| EXERCISE OBJECTIVE |
Copy out each line of the data that includes the string "scale".

| Records from a collection |
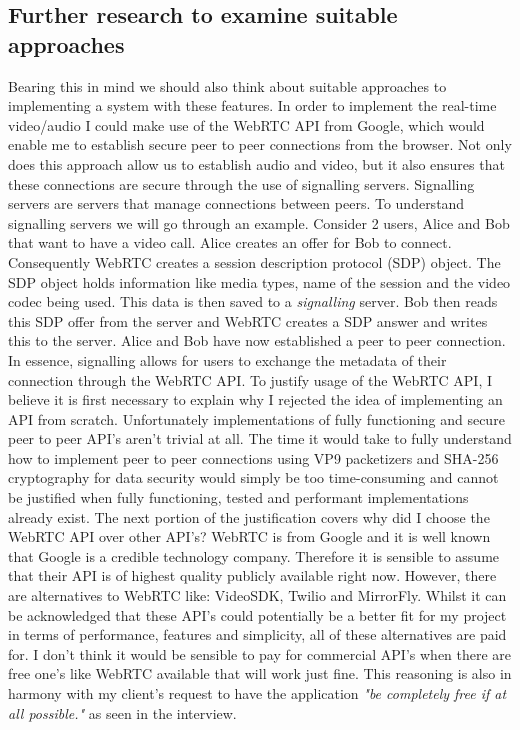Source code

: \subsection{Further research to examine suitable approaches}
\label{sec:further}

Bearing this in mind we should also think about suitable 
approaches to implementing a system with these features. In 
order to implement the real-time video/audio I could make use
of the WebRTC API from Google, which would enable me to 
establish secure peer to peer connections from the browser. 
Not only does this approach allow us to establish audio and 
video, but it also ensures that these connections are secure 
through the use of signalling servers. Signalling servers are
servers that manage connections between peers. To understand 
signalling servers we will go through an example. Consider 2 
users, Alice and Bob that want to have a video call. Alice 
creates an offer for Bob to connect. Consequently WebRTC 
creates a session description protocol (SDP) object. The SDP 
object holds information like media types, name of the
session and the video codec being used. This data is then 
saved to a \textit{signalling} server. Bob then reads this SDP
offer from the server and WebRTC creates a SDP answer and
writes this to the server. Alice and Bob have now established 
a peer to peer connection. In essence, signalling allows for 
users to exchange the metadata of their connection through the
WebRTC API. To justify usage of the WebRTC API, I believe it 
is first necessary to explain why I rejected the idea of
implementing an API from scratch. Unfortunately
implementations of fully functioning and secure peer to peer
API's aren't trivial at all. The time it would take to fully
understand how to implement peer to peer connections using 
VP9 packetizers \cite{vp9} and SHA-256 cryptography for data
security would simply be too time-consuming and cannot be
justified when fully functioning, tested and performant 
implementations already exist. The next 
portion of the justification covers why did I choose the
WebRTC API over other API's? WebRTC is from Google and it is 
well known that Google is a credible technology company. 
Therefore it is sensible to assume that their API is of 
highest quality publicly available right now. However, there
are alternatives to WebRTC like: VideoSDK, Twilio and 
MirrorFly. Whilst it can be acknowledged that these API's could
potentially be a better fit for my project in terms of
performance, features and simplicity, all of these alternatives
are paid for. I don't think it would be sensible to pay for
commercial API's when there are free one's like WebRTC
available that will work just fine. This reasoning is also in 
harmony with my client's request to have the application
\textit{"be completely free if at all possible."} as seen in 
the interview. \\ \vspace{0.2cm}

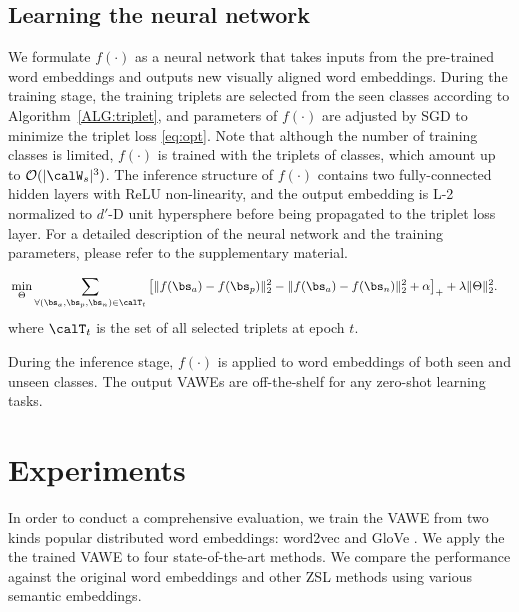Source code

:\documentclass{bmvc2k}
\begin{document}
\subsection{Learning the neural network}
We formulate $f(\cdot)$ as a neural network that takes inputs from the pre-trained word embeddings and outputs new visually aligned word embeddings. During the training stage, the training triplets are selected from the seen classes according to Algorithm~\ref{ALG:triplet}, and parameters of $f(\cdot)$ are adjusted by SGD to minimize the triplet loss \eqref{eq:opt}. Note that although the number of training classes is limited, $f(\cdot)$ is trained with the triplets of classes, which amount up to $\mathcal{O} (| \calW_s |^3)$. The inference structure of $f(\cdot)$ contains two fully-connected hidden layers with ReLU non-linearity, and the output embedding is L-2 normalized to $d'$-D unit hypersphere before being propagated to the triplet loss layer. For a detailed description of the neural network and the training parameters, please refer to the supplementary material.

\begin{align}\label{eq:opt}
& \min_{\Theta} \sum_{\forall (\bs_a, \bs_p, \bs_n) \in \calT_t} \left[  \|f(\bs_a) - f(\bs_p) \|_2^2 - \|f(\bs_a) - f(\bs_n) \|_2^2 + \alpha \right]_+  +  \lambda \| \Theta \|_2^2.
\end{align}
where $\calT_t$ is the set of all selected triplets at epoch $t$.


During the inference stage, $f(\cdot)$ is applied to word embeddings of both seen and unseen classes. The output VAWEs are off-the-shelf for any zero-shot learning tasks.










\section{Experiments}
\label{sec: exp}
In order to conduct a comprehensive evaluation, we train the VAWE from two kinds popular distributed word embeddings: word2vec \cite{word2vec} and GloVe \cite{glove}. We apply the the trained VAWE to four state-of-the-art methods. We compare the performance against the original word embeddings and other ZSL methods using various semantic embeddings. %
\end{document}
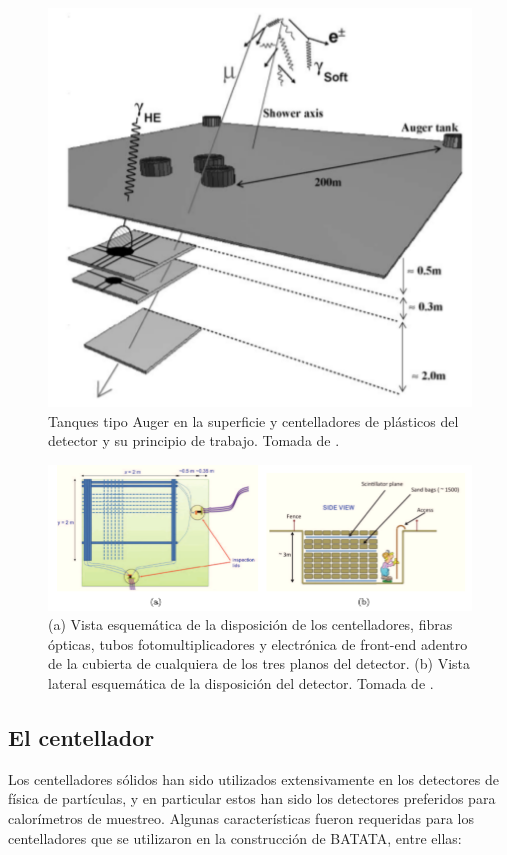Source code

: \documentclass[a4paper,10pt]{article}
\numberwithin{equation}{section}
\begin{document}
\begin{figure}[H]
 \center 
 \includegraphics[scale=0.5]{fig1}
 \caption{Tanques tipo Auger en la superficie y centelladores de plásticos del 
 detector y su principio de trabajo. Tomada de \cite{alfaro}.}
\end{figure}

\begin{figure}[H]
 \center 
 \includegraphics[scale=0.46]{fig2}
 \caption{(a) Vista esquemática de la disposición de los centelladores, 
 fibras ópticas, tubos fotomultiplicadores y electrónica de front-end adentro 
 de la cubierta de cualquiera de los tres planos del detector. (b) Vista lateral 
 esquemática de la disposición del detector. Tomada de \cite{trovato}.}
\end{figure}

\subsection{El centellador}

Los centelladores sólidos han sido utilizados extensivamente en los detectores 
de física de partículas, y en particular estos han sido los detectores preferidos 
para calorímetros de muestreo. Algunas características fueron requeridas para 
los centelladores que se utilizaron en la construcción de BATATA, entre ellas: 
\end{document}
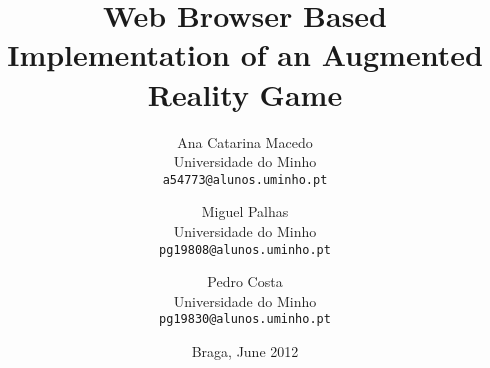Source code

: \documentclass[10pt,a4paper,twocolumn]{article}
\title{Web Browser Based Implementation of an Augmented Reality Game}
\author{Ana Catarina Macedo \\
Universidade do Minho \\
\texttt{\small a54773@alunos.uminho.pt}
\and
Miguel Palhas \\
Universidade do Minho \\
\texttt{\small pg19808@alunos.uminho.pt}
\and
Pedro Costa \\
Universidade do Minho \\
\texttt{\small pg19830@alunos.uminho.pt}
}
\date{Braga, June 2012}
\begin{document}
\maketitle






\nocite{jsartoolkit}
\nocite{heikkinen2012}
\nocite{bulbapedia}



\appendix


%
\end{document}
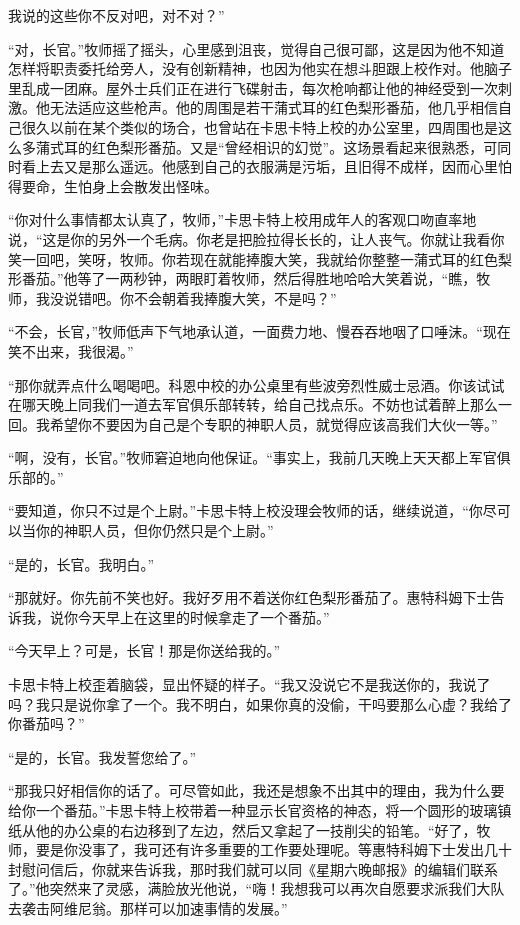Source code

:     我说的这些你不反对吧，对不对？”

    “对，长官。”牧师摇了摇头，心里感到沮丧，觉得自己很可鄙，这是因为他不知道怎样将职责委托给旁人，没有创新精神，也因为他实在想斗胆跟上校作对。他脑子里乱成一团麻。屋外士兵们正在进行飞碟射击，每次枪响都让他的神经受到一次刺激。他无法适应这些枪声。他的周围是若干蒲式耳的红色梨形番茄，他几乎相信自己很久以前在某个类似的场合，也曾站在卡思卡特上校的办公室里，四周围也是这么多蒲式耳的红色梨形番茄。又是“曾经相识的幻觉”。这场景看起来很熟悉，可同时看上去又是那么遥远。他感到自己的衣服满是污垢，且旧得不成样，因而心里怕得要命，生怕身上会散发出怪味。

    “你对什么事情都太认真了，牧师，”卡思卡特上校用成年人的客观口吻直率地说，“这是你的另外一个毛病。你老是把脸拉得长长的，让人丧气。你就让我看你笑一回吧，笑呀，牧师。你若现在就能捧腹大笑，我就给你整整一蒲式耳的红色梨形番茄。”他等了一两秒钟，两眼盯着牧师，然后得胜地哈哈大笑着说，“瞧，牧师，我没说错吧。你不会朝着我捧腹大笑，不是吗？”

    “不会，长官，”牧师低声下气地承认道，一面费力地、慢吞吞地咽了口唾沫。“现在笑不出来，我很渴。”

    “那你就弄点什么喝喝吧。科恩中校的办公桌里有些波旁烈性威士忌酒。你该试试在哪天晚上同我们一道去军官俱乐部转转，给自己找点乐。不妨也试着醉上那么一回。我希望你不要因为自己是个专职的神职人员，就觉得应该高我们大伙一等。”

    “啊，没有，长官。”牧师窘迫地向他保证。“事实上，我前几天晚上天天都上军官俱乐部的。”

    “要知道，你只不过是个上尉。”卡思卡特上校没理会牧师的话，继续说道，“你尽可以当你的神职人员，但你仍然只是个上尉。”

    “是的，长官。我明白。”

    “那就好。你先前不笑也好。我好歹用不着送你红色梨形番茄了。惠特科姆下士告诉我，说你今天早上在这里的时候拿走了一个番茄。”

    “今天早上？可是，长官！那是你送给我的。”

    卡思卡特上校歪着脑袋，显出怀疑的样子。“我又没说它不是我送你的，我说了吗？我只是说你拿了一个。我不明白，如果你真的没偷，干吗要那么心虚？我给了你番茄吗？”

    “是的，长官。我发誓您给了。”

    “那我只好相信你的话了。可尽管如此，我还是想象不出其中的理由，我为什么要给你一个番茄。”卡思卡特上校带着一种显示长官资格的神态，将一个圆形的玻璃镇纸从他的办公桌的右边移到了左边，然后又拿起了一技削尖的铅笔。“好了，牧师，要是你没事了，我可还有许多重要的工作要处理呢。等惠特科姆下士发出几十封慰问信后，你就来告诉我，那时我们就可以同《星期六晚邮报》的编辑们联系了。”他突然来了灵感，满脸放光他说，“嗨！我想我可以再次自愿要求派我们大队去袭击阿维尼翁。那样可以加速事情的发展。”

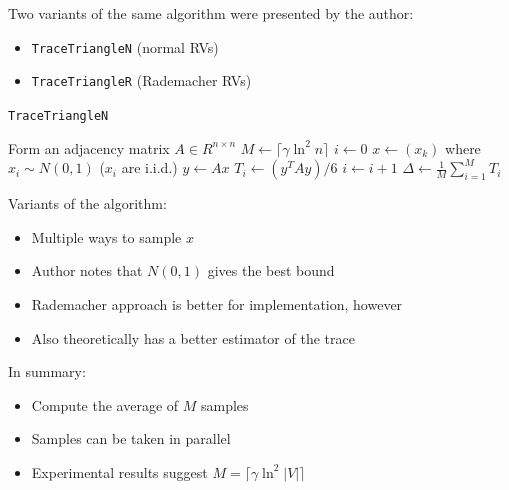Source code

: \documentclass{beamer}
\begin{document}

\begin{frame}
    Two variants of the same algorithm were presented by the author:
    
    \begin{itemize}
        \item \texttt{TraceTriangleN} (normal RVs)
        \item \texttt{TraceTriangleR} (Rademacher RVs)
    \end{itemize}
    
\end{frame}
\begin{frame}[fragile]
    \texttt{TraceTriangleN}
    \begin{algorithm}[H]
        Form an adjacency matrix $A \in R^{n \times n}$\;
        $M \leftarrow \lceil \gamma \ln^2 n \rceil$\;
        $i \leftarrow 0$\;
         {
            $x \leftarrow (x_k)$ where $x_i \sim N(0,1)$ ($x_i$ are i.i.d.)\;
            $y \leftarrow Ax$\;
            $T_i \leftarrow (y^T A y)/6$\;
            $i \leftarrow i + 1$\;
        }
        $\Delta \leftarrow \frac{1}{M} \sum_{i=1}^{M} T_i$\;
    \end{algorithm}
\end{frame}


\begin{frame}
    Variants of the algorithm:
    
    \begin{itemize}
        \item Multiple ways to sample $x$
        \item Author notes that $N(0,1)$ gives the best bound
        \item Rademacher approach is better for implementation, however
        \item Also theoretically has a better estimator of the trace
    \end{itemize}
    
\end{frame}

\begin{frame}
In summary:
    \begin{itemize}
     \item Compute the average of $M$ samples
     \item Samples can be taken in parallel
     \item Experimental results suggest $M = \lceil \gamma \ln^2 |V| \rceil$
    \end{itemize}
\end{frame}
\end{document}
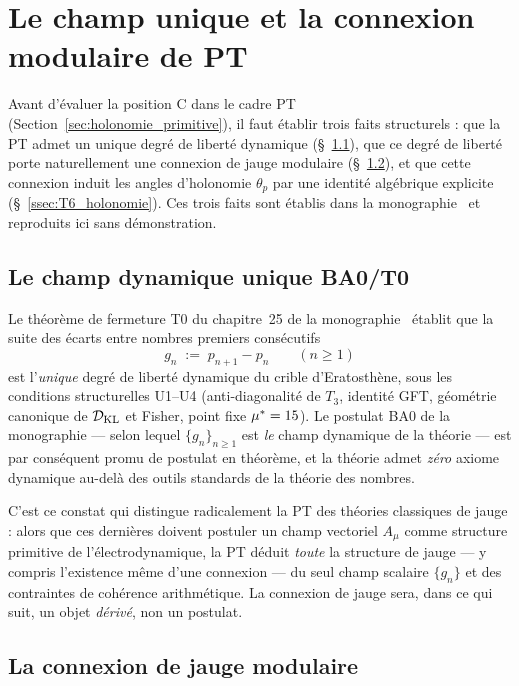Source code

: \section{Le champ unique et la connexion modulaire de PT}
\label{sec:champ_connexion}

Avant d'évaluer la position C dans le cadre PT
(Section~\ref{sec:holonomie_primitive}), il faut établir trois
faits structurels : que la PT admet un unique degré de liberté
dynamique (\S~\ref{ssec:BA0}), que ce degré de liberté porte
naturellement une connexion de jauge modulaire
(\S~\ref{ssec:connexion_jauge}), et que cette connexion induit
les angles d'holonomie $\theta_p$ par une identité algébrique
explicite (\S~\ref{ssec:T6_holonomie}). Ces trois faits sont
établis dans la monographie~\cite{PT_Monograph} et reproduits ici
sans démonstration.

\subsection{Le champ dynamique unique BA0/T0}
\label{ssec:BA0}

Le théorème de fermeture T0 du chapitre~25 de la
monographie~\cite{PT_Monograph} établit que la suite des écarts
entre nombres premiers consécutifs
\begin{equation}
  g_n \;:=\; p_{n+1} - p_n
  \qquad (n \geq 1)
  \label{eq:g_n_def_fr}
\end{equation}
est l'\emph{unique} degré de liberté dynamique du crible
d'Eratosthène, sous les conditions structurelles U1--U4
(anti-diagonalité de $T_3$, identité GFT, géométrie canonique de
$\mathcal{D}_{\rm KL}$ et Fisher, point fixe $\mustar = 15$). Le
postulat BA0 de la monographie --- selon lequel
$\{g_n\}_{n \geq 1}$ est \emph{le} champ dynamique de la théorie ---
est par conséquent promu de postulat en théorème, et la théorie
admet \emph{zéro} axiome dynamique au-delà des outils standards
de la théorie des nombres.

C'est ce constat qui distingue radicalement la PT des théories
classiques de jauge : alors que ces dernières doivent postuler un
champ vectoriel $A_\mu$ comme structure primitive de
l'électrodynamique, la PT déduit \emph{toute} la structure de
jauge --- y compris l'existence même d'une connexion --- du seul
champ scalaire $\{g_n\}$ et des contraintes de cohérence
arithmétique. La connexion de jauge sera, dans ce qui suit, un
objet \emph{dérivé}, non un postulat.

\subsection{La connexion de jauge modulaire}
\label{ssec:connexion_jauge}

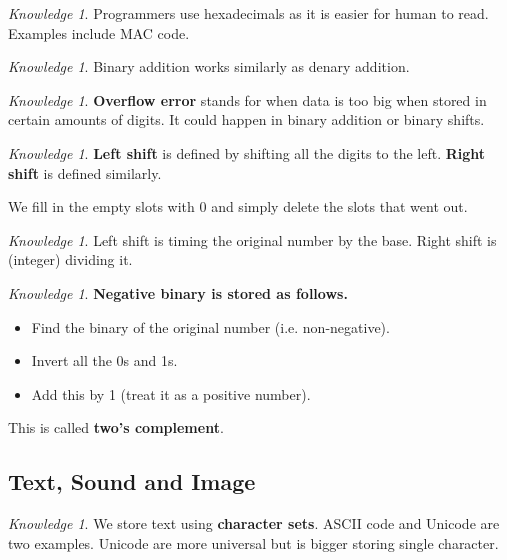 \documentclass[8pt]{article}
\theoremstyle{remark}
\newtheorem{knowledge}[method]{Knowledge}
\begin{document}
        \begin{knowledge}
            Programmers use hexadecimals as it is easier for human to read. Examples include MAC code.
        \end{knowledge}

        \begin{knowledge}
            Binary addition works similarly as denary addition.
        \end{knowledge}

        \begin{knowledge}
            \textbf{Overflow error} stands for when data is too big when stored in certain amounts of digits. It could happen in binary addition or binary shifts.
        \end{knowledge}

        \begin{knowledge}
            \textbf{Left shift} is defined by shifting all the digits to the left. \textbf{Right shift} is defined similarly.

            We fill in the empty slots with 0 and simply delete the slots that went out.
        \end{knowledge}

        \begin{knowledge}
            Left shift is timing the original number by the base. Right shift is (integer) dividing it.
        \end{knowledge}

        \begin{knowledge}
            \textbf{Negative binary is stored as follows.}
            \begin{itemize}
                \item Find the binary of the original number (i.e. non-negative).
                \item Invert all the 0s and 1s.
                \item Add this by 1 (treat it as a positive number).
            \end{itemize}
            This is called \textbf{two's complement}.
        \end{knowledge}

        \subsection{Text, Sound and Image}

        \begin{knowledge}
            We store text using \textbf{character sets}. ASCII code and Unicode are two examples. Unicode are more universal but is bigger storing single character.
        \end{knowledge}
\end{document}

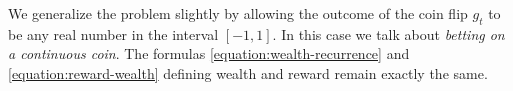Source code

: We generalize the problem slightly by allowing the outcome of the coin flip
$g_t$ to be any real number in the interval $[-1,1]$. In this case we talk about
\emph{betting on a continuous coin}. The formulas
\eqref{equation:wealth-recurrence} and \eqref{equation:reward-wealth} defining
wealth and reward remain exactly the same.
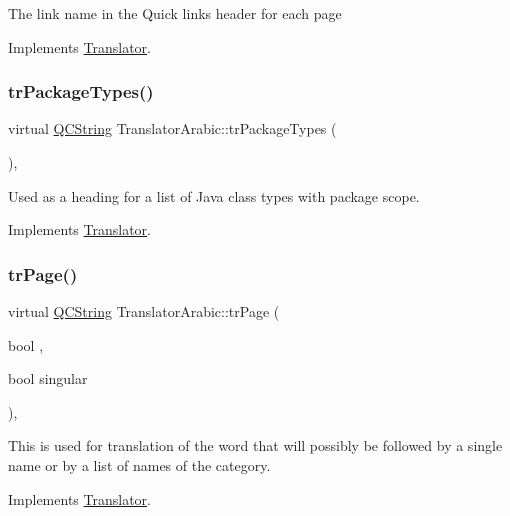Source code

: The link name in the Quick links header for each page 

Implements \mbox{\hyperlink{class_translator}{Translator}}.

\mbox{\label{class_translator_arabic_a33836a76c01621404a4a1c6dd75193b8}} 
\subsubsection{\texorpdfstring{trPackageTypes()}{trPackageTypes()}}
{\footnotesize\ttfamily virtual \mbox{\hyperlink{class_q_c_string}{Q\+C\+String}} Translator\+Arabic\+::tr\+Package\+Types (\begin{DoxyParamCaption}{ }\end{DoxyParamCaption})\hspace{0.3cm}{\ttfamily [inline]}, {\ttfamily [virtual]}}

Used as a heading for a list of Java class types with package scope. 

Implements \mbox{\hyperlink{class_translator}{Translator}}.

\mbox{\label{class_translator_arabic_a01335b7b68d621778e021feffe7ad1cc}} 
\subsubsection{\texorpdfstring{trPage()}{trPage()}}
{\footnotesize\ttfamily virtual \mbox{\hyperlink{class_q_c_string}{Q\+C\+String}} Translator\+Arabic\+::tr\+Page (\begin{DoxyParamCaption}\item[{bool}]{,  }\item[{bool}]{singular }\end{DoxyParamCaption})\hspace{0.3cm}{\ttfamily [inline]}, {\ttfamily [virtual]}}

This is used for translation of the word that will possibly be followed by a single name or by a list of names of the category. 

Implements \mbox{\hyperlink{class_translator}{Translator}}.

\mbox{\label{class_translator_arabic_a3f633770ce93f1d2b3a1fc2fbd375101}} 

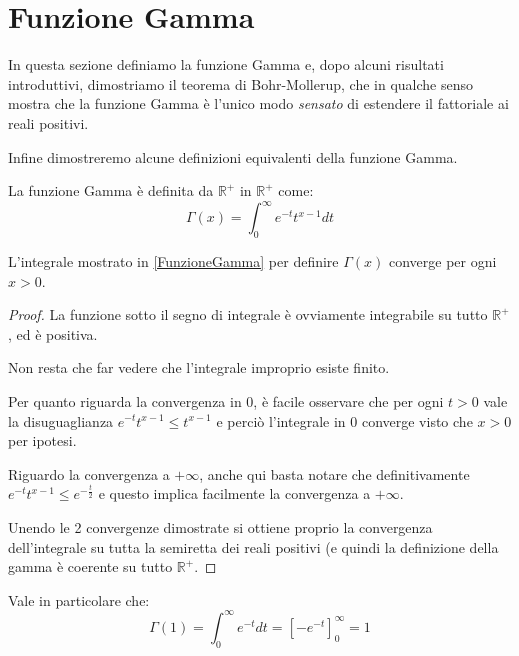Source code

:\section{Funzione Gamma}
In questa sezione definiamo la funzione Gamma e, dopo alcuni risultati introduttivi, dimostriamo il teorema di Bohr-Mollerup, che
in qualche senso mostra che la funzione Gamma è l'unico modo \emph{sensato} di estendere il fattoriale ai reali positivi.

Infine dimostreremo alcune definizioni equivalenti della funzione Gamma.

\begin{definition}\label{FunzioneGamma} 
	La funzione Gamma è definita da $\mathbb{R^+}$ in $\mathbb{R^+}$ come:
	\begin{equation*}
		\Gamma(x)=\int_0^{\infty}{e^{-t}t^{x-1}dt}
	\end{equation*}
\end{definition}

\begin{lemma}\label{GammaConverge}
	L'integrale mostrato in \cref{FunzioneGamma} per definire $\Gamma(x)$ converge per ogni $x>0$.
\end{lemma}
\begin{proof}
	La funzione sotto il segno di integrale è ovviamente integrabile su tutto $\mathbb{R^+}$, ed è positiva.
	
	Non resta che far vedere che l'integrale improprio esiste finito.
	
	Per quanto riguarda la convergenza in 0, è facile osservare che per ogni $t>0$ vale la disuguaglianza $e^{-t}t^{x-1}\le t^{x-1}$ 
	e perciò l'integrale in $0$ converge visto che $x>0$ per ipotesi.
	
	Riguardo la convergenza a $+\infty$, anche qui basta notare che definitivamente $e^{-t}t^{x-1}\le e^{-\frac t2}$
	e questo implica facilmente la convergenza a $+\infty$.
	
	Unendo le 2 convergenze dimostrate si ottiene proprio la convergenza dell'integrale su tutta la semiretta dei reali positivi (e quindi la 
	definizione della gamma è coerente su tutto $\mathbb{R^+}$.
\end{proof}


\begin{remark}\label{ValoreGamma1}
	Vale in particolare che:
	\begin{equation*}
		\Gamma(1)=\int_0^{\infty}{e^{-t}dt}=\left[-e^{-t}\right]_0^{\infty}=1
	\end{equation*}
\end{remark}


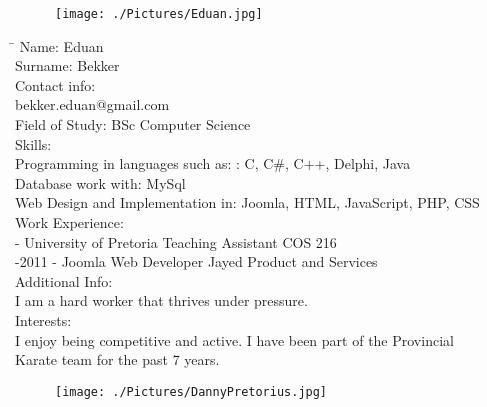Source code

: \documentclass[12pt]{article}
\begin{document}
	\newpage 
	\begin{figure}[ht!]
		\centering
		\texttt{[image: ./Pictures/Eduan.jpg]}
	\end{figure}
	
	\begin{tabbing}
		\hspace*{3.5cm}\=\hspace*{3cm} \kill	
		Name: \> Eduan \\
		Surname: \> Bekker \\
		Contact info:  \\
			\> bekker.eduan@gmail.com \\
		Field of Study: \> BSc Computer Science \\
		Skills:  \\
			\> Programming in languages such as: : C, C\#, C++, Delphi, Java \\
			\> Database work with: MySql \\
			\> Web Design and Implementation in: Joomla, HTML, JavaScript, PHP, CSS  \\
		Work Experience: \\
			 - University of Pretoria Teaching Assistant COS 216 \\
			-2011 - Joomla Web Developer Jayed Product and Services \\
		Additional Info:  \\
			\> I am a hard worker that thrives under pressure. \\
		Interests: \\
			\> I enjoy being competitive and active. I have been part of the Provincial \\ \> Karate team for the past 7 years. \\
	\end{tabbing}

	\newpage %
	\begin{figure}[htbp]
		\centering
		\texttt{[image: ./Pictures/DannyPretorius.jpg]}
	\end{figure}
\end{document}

| WORKED SOLUTION |
 \includegraphics[scale=0.5]{fig1}
 \includegraphics[scale=0.46]{fig2}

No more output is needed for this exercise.